Os principais locais devastados, Faria Lemos e Santa Tereza, se reconstroem em meio às incertezas

Por Cassiano Battisti e Nathielly Paz

Após um ano das enchentes e deslizamentos de terra, que acometeram a região, a partir do dia 4 de setembro de 2023, principalmente em Linha Alcântara, no distrito de Faria Lemos e no município de Santa Tereza, a população destes locais aos poucos retoma a normalidade de suas vidas, reconstruindo o que perderam através de muito trabalho e ajuda comunitária.

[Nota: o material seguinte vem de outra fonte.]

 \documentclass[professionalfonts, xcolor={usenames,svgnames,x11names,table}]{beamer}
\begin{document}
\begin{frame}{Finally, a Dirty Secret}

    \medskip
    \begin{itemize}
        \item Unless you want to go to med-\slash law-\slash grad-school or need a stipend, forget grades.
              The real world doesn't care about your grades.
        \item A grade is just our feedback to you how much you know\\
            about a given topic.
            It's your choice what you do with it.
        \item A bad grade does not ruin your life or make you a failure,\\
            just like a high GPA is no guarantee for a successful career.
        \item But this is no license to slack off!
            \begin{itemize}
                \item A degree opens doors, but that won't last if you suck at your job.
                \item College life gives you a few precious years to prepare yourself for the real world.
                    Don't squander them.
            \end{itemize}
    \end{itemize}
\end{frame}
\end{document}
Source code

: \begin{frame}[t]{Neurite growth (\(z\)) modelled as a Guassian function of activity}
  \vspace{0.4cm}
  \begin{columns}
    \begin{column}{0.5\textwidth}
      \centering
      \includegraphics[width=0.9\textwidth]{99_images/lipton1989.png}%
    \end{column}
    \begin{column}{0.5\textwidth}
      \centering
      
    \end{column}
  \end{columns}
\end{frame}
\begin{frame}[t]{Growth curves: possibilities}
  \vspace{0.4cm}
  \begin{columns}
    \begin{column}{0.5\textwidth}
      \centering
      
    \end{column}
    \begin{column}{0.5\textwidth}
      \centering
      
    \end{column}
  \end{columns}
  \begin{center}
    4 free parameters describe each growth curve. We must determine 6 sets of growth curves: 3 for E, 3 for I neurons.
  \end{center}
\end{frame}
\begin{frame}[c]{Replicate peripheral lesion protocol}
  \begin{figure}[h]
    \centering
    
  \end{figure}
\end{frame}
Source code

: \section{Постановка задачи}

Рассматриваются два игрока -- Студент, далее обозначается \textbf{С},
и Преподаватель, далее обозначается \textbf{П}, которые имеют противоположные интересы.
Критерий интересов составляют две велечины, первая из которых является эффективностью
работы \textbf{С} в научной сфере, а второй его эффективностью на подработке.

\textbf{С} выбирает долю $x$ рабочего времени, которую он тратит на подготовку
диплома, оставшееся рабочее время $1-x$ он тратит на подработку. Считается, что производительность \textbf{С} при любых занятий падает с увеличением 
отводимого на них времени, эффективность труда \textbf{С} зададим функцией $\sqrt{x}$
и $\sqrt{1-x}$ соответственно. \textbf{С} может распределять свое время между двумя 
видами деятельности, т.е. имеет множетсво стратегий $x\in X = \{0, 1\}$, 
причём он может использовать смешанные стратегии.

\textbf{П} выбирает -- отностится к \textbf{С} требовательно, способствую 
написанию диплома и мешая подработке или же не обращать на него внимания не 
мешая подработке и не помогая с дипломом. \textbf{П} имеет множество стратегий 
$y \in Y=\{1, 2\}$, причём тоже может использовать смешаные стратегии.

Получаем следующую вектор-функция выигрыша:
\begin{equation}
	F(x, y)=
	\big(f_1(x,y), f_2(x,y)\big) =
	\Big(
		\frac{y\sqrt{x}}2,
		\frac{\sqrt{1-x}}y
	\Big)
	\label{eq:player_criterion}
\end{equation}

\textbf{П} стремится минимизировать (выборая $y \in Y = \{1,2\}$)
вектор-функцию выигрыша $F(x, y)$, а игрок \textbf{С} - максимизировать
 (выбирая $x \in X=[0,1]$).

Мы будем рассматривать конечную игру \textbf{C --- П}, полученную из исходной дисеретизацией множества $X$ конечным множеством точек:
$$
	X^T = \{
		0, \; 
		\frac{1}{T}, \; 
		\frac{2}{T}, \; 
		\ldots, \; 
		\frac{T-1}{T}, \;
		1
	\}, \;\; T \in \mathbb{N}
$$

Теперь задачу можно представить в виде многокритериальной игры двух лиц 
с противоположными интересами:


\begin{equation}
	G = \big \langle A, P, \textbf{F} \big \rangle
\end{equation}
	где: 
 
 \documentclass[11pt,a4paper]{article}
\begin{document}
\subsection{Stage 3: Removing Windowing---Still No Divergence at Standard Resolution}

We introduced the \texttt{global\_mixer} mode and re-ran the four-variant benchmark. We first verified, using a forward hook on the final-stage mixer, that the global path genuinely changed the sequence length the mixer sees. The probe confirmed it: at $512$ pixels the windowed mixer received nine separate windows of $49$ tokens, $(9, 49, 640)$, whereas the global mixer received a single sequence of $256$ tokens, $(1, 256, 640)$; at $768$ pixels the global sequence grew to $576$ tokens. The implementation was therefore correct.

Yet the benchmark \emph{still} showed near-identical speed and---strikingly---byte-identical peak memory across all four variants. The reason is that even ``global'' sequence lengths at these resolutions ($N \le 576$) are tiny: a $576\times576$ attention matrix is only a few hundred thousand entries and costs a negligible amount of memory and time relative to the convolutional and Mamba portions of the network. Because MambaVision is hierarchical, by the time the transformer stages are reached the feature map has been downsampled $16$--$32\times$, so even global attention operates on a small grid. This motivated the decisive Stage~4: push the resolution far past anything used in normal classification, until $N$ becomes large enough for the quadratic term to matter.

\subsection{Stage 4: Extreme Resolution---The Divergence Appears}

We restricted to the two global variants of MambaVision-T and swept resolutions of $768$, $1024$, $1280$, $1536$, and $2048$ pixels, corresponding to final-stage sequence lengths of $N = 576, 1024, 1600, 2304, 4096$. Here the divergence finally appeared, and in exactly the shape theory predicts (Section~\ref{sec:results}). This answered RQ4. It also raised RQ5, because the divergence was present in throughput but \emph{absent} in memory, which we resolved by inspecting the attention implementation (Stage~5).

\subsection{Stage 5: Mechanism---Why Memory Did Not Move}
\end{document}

Confira o antes e depois de uma propriedade em Santa Tereza:

A propriedade da família Bettinelli, que ficou submersa durante as enchentes do ano passado (acima) retornou à normalidade recentemente

Marcelo Bettinelli Machado, arquiteto de Santa Tereza, foi uma das pessoas impactadas pelos desastres naturais de um ano atrás. Ele conta que estava auxiliando outras pessoas a retirarem seus bens das casas, sem saber que a água já havia chegado na sua residência também. “Perto das 15h, minha mãe disse para irmos até em casa dar uma olhada, mas já era tarde, a água já havia coberto a ponte que dá a passagem e o pessoal não estava transportando pessoas para casa, e sim retirando as mesmas. Mais ou menos duas horas depois, conseguimos um amigo com barco para nos transportar para tentar salvar alguma coisa, mas já era tarde: a água já havia entrado em nossa casa”, salienta.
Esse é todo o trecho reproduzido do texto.